__Problem to work on__.
For each line in the data below that holds "localization", return a copy.

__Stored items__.

━━━━

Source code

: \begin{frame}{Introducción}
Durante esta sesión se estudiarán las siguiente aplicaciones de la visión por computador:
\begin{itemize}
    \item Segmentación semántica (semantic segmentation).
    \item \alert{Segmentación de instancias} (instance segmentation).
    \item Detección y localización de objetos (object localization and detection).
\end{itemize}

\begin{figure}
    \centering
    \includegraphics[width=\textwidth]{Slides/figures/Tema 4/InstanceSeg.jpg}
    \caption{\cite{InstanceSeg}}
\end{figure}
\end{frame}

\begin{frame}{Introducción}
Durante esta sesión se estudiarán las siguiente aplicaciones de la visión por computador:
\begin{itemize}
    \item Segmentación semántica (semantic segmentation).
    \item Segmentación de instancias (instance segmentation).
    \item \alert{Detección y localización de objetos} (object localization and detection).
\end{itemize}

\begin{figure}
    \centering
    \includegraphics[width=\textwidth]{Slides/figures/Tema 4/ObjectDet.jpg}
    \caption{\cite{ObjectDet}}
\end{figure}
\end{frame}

━━━━

__Task result__.
    \item Detección y localización de objetos (object localization and detection).
    \item \alert{Detección y localización de objetos} (object localization and detection).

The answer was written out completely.